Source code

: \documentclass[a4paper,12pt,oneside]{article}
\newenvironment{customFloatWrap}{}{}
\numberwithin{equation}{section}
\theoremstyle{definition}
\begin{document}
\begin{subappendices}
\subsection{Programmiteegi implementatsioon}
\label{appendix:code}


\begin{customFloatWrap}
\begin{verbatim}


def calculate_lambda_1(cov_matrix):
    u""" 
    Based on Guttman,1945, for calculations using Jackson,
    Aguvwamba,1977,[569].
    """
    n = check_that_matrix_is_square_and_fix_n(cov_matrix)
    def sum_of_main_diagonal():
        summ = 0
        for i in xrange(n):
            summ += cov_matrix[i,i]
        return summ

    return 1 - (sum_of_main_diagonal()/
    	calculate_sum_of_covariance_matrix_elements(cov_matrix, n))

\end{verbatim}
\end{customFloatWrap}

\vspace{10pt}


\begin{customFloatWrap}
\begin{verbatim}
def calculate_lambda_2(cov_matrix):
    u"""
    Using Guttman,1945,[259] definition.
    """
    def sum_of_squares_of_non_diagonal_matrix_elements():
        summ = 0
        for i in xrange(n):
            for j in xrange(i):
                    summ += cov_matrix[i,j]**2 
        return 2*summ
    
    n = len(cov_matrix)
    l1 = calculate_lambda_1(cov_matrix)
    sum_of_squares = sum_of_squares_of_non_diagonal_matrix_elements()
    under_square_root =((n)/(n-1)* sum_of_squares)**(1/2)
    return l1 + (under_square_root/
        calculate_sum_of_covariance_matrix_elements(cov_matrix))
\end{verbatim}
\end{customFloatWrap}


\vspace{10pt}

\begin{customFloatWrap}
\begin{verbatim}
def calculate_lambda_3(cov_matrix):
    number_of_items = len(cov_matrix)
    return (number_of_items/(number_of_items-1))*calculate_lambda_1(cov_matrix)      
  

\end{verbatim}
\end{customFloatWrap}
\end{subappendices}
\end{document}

__________

▶ **TASK ITEM**
Gather each line in these records that contains the string "summ".

▶ **RESPONSE TO THE TASK**
        summ = 0
            summ += cov_matrix[i,i]
        return summ
        summ = 0
                    summ += cov_matrix[i,j]**2 
        return 2*summ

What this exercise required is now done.